EXERCISE OBJECTIVE: Copy every line of the data in which the word "jcountdown" occurs.
[AVAILABLE DATA Boundary: Start]
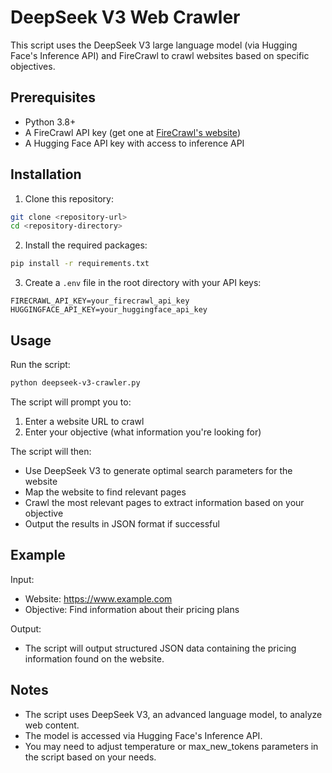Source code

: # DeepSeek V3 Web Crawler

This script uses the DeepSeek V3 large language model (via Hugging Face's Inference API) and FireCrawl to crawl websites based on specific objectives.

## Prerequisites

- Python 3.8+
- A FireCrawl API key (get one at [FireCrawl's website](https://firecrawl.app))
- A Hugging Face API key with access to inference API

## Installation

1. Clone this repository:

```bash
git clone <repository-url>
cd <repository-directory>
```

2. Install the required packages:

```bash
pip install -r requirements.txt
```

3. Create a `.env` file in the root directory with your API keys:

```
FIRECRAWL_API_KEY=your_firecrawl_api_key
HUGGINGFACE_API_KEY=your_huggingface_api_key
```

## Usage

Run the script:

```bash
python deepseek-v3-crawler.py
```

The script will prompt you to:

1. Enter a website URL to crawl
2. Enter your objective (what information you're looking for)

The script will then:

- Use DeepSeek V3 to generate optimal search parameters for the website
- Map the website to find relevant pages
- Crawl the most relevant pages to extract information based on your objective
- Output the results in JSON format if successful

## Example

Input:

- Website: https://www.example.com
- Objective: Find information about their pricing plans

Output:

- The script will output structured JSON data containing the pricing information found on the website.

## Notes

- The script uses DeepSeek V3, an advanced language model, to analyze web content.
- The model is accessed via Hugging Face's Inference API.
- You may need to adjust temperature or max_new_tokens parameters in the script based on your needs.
[AVAILABLE DATA Boundary: End]
[AVAILABLE DATA Boundary: Start]
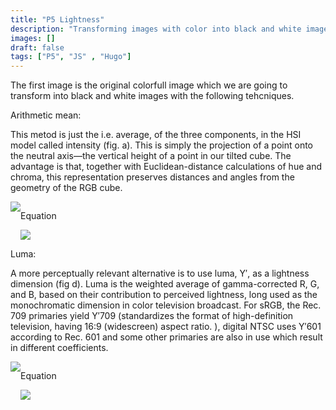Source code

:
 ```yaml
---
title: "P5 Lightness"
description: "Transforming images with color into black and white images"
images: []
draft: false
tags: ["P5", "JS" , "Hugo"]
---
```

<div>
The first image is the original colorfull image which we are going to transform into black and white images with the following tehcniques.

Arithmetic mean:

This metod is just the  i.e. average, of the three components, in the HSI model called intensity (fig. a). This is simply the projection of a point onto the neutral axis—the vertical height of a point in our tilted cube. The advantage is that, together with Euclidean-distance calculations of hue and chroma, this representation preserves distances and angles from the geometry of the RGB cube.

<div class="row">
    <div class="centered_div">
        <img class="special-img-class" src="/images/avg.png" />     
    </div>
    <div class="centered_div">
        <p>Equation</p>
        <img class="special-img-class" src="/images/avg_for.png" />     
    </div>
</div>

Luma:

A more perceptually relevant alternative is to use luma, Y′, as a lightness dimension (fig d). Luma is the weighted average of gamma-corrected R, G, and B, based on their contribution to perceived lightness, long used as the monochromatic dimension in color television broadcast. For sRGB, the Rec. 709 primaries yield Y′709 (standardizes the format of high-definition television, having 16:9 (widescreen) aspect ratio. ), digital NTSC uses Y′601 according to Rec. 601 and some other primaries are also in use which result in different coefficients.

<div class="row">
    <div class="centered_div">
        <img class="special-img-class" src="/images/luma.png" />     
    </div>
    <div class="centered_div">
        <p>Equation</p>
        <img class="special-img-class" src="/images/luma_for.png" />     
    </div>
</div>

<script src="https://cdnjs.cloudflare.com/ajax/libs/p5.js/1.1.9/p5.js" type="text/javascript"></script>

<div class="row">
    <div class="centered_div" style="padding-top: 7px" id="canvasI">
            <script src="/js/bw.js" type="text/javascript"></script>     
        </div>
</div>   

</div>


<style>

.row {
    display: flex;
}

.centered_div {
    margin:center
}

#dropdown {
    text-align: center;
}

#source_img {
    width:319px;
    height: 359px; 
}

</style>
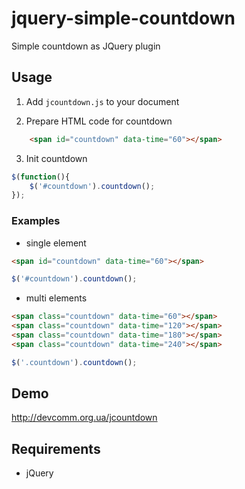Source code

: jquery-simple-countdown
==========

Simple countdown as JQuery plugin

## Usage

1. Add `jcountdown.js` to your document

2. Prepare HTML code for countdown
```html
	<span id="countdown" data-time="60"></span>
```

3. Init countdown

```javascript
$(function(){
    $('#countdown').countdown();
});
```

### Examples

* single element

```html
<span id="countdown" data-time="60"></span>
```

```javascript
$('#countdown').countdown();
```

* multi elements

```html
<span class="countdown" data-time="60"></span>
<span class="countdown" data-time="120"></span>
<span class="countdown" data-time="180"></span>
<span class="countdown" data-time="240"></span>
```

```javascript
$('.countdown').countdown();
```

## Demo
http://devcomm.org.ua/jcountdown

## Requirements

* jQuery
[AVAILABLE DATA Boundary: End]
TASK RESPONSE:
1. Add `jcountdown.js` to your document
http://devcomm.org.ua/jcountdown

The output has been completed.